“Appropriate reproductive health care has restarted in this state, and it should continue — with Georgia's women and their partners being free to make private decisions about when and whether to have a family, without politicians,” ACLU of Georgia Executive Director Andrea Young said in a statement.
McBurney ruled Tuesday that the state’s abortion ban was invalid because when it was signed into law in 2019, U.S. Supreme Court precedent under Roe. v. Wade and another ruling allowed abortion well past six weeks. Legislatures exceed their authority when they enact laws that violate a constitutional right declared by the judicial branch, he wrote, adding that such laws are void when they are passed.
The decision immediately prohibited enforcement of the abortion ban statewide. It had been in effect since July and prohibited most abortions once a “detectable human heartbeat” was present.
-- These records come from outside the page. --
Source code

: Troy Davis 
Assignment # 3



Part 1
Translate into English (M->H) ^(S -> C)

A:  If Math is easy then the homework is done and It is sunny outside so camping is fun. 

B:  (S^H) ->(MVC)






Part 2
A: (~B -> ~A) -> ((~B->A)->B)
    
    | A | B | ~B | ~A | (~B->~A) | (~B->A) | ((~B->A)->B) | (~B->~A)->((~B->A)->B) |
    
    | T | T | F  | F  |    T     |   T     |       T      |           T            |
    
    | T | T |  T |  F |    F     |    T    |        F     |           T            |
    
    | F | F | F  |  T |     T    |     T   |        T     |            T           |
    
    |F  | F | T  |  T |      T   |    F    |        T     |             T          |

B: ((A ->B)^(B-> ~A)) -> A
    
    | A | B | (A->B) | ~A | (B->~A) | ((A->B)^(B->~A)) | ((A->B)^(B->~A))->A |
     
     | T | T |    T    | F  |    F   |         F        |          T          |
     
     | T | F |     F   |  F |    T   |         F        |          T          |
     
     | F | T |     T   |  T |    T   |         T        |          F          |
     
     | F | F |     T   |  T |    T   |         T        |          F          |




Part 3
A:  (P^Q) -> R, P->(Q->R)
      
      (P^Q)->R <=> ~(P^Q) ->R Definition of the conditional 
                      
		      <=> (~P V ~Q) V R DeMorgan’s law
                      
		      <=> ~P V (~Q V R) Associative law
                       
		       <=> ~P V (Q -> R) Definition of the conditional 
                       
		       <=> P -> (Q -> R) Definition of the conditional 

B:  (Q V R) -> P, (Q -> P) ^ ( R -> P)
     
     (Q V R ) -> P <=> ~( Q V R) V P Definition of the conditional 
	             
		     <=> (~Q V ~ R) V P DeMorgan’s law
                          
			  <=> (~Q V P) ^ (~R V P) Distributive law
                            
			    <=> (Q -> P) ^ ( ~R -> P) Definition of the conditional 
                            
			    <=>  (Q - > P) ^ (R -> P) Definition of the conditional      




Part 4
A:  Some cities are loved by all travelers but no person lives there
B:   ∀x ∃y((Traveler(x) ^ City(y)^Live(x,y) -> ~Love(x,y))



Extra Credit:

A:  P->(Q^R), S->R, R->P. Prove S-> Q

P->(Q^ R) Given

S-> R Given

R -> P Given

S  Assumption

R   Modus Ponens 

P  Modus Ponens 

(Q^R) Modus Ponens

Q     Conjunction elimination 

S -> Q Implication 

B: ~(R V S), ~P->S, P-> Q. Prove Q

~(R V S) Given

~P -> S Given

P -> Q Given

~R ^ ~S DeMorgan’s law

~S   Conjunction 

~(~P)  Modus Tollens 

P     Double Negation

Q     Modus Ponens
Cardiac activity can be detected by ultrasound in cells within an embryo that will eventually become the heart around six weeks into a pregnancy. That means most abortions in Georgia were effectively banned at a point before many people knew they were pregnant.
In his court filing, Petrany noted that Georgia's ban went into effect after the U.S. Supreme Court in June overturned Roe v. Wade. When judicial precedents are overruled, they were never the law, he wrote.
“No other court has ever held that an overruled judicial opinion can, like a zombie rising from the grave, invalidate otherwise perfectly valid laws,” he claimed.